# taz.de -- Urteil zu Whistleblowern: "Deutschland hinkt hinterher"
       
       > Whistleblower brauchen Schutz vor Kündigung und Diffamierung, sagt der
       > Journalist Hans Leyendecker. Denn sie könnten das Risiko ihrer Taten oft
       > nicht richtig einschätzen.
       
 (IMG) Bild: Urteil des Europäischen Menschenrechtsgerichtshofs: Die Entlassung der Altenpflegerin Brigitte Heinisch ist rechtswidrig.
       
       taz: Herr Leyendecker, wie wichtig sind Whistleblower im investigativen
       Journalismus? 
       
       Sie sind wichtig, um an Unterlagen, an Interna zu Missständen zu gelangen,
       zu denen man auf anderem Wege keinen Zugang hätte. Im journalistischen
       Alltag spielen sie allerdings eine geringe Rolle.
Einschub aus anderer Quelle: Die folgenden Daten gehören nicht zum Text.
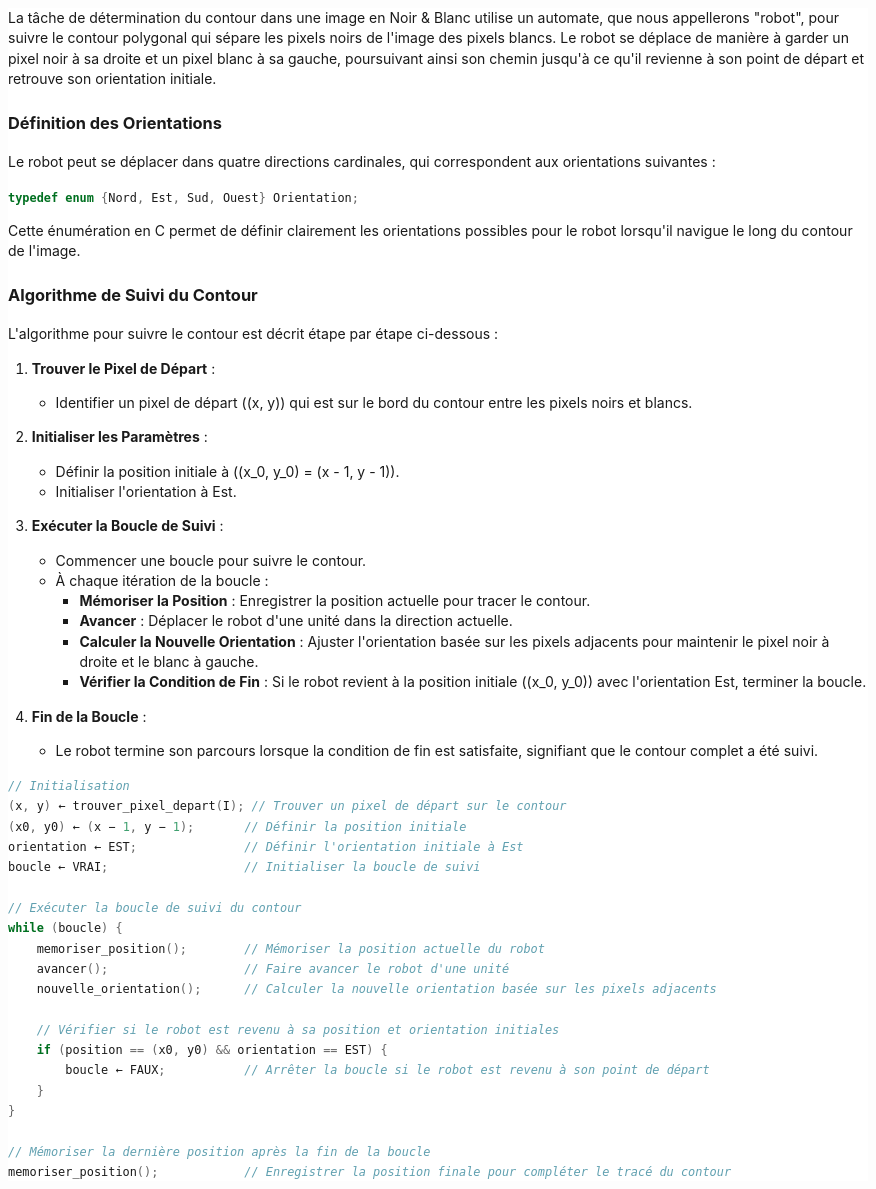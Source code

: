 La tâche de détermination du contour dans une image en Noir & Blanc utilise un automate, que nous appellerons "robot", pour suivre le contour polygonal qui sépare les pixels noirs de l'image des pixels blancs. Le robot se déplace de manière à garder un pixel noir à sa droite et un pixel blanc à sa gauche, poursuivant ainsi son chemin jusqu'à ce qu'il revienne à son point de départ et retrouve son orientation initiale.

### Définition des Orientations

Le robot peut se déplacer dans quatre directions cardinales, qui correspondent aux orientations suivantes :

```c
typedef enum {Nord, Est, Sud, Ouest} Orientation;
```

Cette énumération en C permet de définir clairement les orientations possibles pour le robot lorsqu'il navigue le long du contour de l'image.

### Algorithme de Suivi du Contour

L'algorithme pour suivre le contour est décrit étape par étape ci-dessous :

1. **Trouver le Pixel de Départ** :

   - Identifier un pixel de départ \((x, y)\) qui est sur le bord du contour entre les pixels noirs et blancs.
2. **Initialiser les Paramètres** :

   - Définir la position initiale à \((x_0, y_0) = (x - 1, y - 1)\).
   - Initialiser l'orientation à Est.
3. **Exécuter la Boucle de Suivi** :

   - Commencer une boucle pour suivre le contour.
   - À chaque itération de la boucle :
     - **Mémoriser la Position** : Enregistrer la position actuelle pour tracer le contour.
     - **Avancer** : Déplacer le robot d'une unité dans la direction actuelle.
     - **Calculer la Nouvelle Orientation** : Ajuster l'orientation basée sur les pixels adjacents pour maintenir le pixel noir à droite et le blanc à gauche.
     - **Vérifier la Condition de Fin** : Si le robot revient à la position initiale \((x_0, y_0)\) avec l'orientation Est, terminer la boucle.
4. **Fin de la Boucle** :

   - Le robot termine son parcours lorsque la condition de fin est satisfaite, signifiant que le contour complet a été suivi.

```c
// Initialisation
(x, y) ← trouver_pixel_depart(I); // Trouver un pixel de départ sur le contour
(x0, y0) ← (x − 1, y − 1);       // Définir la position initiale
orientation ← EST;               // Définir l'orientation initiale à Est
boucle ← VRAI;                   // Initialiser la boucle de suivi

// Exécuter la boucle de suivi du contour
while (boucle) {
    memoriser_position();        // Mémoriser la position actuelle du robot
    avancer();                   // Faire avancer le robot d'une unité
    nouvelle_orientation();      // Calculer la nouvelle orientation basée sur les pixels adjacents

    // Vérifier si le robot est revenu à sa position et orientation initiales
    if (position == (x0, y0) && orientation == EST) {
        boucle ← FAUX;           // Arrêter la boucle si le robot est revenu à son point de départ
    }
}

// Mémoriser la dernière position après la fin de la boucle
memoriser_position();            // Enregistrer la position finale pour compléter le tracé du contour
```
Nur etwa zehn Prozent
       meiner Recherchen basieren auf Informationen von Whistleblowern, der Rest
       auf denen gewöhnlicher Informanten.
       
       Was ist der Unterschied? 
       
       Whistleblower schlagen Alarm, machen aus einem Gefühl der Ohnmacht heraus
       Situationen öffentlich, die für sie unerträglich sind, agieren also immer
       auch aus persönlicher Betroffenheit und riskieren dafür ihre Existenz.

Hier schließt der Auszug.